Sen. Elizabeth Warren (D-Massachusetts) and Sen Marco Rubio (R-Florida) joined together and cosponsored S. 4191, the United States Pharmaceutical Supply Chain Review Act. The bill directs various agencies and offices to analyze various aspects of the country’s pharmaceutical supply chain.
In their jointly released one-page summary of the legislation, the Senators cited concerns about the country’s growing reliance on overseas sources for the supply of pharmaceutical products the country’s citizens depend upon.
“Today, nearly 80% of the active pharmaceutical ingredients (APIs), the requisite component of drugs used in generic drugs, are imported from abroad. This overreliance leaves our supply chain of critical drugs used by millions of Americans vulnerable to disruption – whether by accident or by design,” the statement reads.

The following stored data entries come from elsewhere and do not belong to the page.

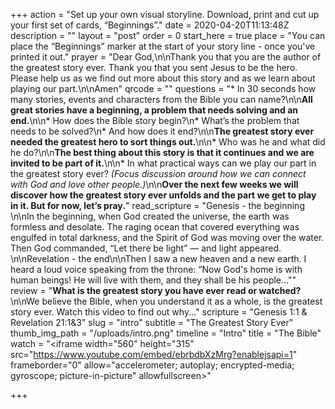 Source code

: +++
action = "Set up your own visual storyline. Download, print and cut up your first set of cards, “Beginnings”."
date = 2020-04-20T11:13:48Z
description = ""
layout = "post"
order = 0
start_here = true
place = "You can place the “Beginnings” marker at the start of your story line - once you've printed it out."
prayer = "Dear God,\n\nThank you that you are the author of the greatest story ever. Thank you that you sent Jesus to be the hero. Please help us as we find out more about this story and as we learn about playing our part.\n\nAmen"
qrcode = ""
questions = "* In 30 seconds how many stories, events and characters from the Bible you can name?\n\n**All great stories have a beginning, a problem that needs solving and an end.**\n\n* How does the Bible story begin?\n* What’s the problem that needs to be solved?\n* And how does it end?\n\n**The greatest story ever needed the greatest hero to sort things out.**\n\n* Who was he and what did he do?\n\n**The best thing about this story is that it continues and we are invited to be part of it.**\n\n* In what practical ways can we play our part in the greatest story ever? _(Focus discussion around how we can connect with God and love other people.)_\n\n**Over the next few weeks we will discover how the greatest story ever unfolds and the part we get to play in it. But for now, let’s pray.**"
read_scripture = "Genesis - the beginning \n\nIn the beginning, when God created the universe, the earth was formless and desolate. The raging ocean that covered everything was engulfed in total darkness, and the Spirit of God was moving over the water. Then God commanded, “Let there be light” — and light appeared. \n\nRevelation - the end\n\nThen I saw a new heaven and a new earth.  I heard a loud voice speaking from the throne: “Now God's home is with human beings! He will live with them, and they shall be his people...\""
review = "**What is the greatest story you have ever read or watched?**\n\nWe believe the Bible, when you understand it as a whole, is the greatest story ever. Watch this video to find out why..."
scripture = "Genesis 1:1 & Revelation 21:1&3"
slug = "intro"
subtitle = "The Greatest Story Ever"
thumb_img_path = "/uploads/intro.png"
timeline = "Intro"
title = "The Bible"
watch = "<iframe width=\"560\" height=\"315\" src=\"https://www.youtube.com/embed/ebrbdbXzMrg?enablejsapi=1" frameborder=\"0\" allow=\"accelerometer; autoplay; encrypted-media; gyroscope; picture-in-picture\" allowfullscreen></iframe>"

+++
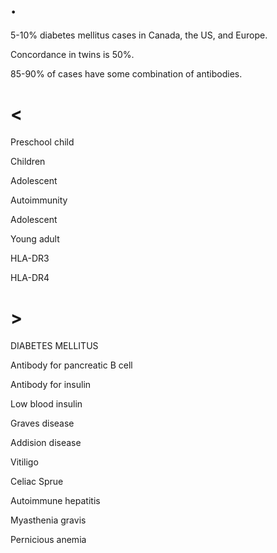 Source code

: # .

5-10% diabetes mellitus cases in Canada, the US, and Europe.

Concordance in twins is 50%.

85-90% of cases have some combination of antibodies.

# <

Preschool child

Children

Adolescent

Autoimmunity

Adolescent

Young adult

HLA-DR3

HLA-DR4

# >

DIABETES MELLITUS

Antibody for pancreatic B cell

Antibody for insulin

Low blood insulin

Graves disease

Addision disease

Vitiligo

Celiac Sprue

Autoimmune hepatitis

Myasthenia gravis

Pernicious anemia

“This overreliance stems, in part, from foreign investment in the US pharmaceutical supply chain,” the text continues. “While not all foreign investment is problematic, experts have warned that significant foreign control of US-based pharmaceutical companies could stymie domestic capacity and exacerbate the nation’s overreliance on foreign nations for its APIs, raw ingredients, and finished drugs. Despite the risks posed to the United States, the nation lacks detailed information on the nature of this investment.”

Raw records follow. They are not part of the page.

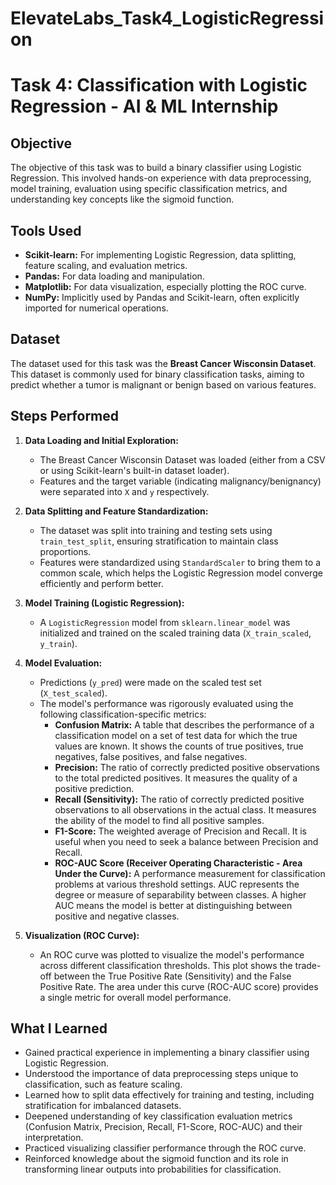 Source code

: # ElevateLabs_Task4_LogisticRegression
# Task 4: Classification with Logistic Regression - AI & ML Internship

## Objective
The objective of this task was to build a binary classifier using Logistic Regression. This involved hands-on experience with data preprocessing, model training, evaluation using specific classification metrics, and understanding key concepts like the sigmoid function.

## Tools Used
* **Scikit-learn:** For implementing Logistic Regression, data splitting, feature scaling, and evaluation metrics.
* **Pandas:** For data loading and manipulation.
* **Matplotlib:** For data visualization, especially plotting the ROC curve.
* **NumPy:** Implicitly used by Pandas and Scikit-learn, often explicitly imported for numerical operations.

## Dataset
The dataset used for this task was the **Breast Cancer Wisconsin Dataset**. This dataset is commonly used for binary classification tasks, aiming to predict whether a tumor is malignant or benign based on various features.

## Steps Performed

1.  **Data Loading and Initial Exploration:**
    * The Breast Cancer Wisconsin Dataset was loaded (either from a CSV or using Scikit-learn's built-in dataset loader).
    * Features and the target variable (indicating malignancy/benignancy) were separated into `X` and `y` respectively.

2.  **Data Splitting and Feature Standardization:**
    * The dataset was split into training and testing sets using `train_test_split`, ensuring stratification to maintain class proportions.
    * Features were standardized using `StandardScaler` to bring them to a common scale, which helps the Logistic Regression model converge efficiently and perform better.

3.  **Model Training (Logistic Regression):**
    * A `LogisticRegression` model from `sklearn.linear_model` was initialized and trained on the scaled training data (`X_train_scaled`, `y_train`).

4.  **Model Evaluation:**
    * Predictions (`y_pred`) were made on the scaled test set (`X_test_scaled`).
    * The model's performance was rigorously evaluated using the following classification-specific metrics:
        * **Confusion Matrix:** A table that describes the performance of a classification model on a set of test data for which the true values are known. It shows the counts of true positives, true negatives, false positives, and false negatives.
        * **Precision:** The ratio of correctly predicted positive observations to the total predicted positives. It measures the quality of a positive prediction.
        * **Recall (Sensitivity):** The ratio of correctly predicted positive observations to all observations in the actual class. It measures the ability of the model to find all positive samples.
        * **F1-Score:** The weighted average of Precision and Recall. It is useful when you need to seek a balance between Precision and Recall.
        * **ROC-AUC Score (Receiver Operating Characteristic - Area Under the Curve):** A performance measurement for classification problems at various threshold settings. AUC represents the degree or measure of separability between classes. A higher AUC means the model is better at distinguishing between positive and negative classes.

5.  **Visualization (ROC Curve):**
    * An ROC curve was plotted to visualize the model's performance across different classification thresholds. This plot shows the trade-off between the True Positive Rate (Sensitivity) and the False Positive Rate. The area under this curve (ROC-AUC score) provides a single metric for overall model performance.

## What I Learned
* Gained practical experience in implementing a binary classifier using Logistic Regression.
* Understood the importance of data preprocessing steps unique to classification, such as feature scaling.
* Learned how to split data effectively for training and testing, including stratification for imbalanced datasets.
* Deepened understanding of key classification evaluation metrics (Confusion Matrix, Precision, Recall, F1-Score, ROC-AUC) and their interpretation.
* Practiced visualizing classifier performance through the ROC curve.
* Reinforced knowledge about the sigmoid function and its role in transforming linear outputs into probabilities for classification.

According to the text of the legislation, the bill would direct the Federal Trade Commission (FTC) and Secretary of the Treasury, acting through the Committee on Foreign Investment in the United States (CFIUS), to have submitted assessments of the following within one year of enactment:
- The country’s supply chain, and the impact therein on concentration and reliance on foreign manufacturing in the pharma industry
- Ways in which foreign investment impacts the US’s capacity to produce drugs, active pharmaceutical ingredients (APIs) and excipients
- Whether foreign investment in US on technologies and products for sequencing and storing DN impacts the capacity to sequence or store DNA in the country.
The bill was introduced into record by Sen. Warren and referred to the Senate Committee on Banking, Housing and Urban Affairs. The senators are working to gather additional sponsors for the piece of legislation before moving forward; neither could be reached for additional comment.